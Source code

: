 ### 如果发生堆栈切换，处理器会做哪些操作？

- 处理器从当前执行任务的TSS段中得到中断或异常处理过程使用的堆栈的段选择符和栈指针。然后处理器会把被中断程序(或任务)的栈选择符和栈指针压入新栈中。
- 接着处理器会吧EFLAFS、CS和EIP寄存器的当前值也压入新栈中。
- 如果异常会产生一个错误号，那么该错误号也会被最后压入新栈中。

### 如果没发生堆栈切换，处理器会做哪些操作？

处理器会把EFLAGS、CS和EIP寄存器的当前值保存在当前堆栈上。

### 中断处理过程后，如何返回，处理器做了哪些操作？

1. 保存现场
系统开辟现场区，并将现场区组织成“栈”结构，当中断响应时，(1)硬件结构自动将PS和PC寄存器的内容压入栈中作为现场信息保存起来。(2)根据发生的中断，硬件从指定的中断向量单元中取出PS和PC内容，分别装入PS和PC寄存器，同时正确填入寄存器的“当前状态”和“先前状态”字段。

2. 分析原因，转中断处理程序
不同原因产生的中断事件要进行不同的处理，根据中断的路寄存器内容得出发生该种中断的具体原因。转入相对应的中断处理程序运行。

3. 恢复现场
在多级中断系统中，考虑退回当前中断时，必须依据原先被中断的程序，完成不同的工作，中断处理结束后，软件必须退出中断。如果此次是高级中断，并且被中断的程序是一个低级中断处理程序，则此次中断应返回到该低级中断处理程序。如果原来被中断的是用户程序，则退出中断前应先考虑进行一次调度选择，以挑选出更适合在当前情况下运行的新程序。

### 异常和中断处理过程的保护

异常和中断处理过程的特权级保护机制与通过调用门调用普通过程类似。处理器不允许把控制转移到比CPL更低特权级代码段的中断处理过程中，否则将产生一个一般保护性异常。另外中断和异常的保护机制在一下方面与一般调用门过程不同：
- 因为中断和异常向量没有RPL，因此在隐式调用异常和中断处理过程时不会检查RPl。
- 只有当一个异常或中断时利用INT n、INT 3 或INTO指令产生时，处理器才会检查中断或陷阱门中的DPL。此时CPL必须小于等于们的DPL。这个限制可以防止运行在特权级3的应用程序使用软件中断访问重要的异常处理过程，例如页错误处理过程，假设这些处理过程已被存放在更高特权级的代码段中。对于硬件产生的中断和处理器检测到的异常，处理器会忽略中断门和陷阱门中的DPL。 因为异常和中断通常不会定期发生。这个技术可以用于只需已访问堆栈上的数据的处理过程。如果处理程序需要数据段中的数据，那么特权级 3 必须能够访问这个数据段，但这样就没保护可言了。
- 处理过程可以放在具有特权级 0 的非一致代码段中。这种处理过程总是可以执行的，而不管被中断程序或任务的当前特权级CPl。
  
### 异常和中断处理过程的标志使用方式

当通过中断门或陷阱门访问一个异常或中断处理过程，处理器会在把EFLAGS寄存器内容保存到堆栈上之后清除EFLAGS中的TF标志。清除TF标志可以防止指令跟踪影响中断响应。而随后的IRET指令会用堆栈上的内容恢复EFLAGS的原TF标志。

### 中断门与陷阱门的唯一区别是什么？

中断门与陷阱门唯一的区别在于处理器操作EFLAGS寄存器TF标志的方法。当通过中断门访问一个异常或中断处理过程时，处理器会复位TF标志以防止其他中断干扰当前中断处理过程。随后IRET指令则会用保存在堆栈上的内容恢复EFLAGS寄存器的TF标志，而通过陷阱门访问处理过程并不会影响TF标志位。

• YOUR ASSIGNMENT: Copy all lines of the preceding data that hold the word "处理器会做哪些操作".

• OUTPUT BELOW:
: ### 如果发生堆栈切换，处理器会做哪些操作？
### 如果没发生堆栈切换，处理器会做哪些操作？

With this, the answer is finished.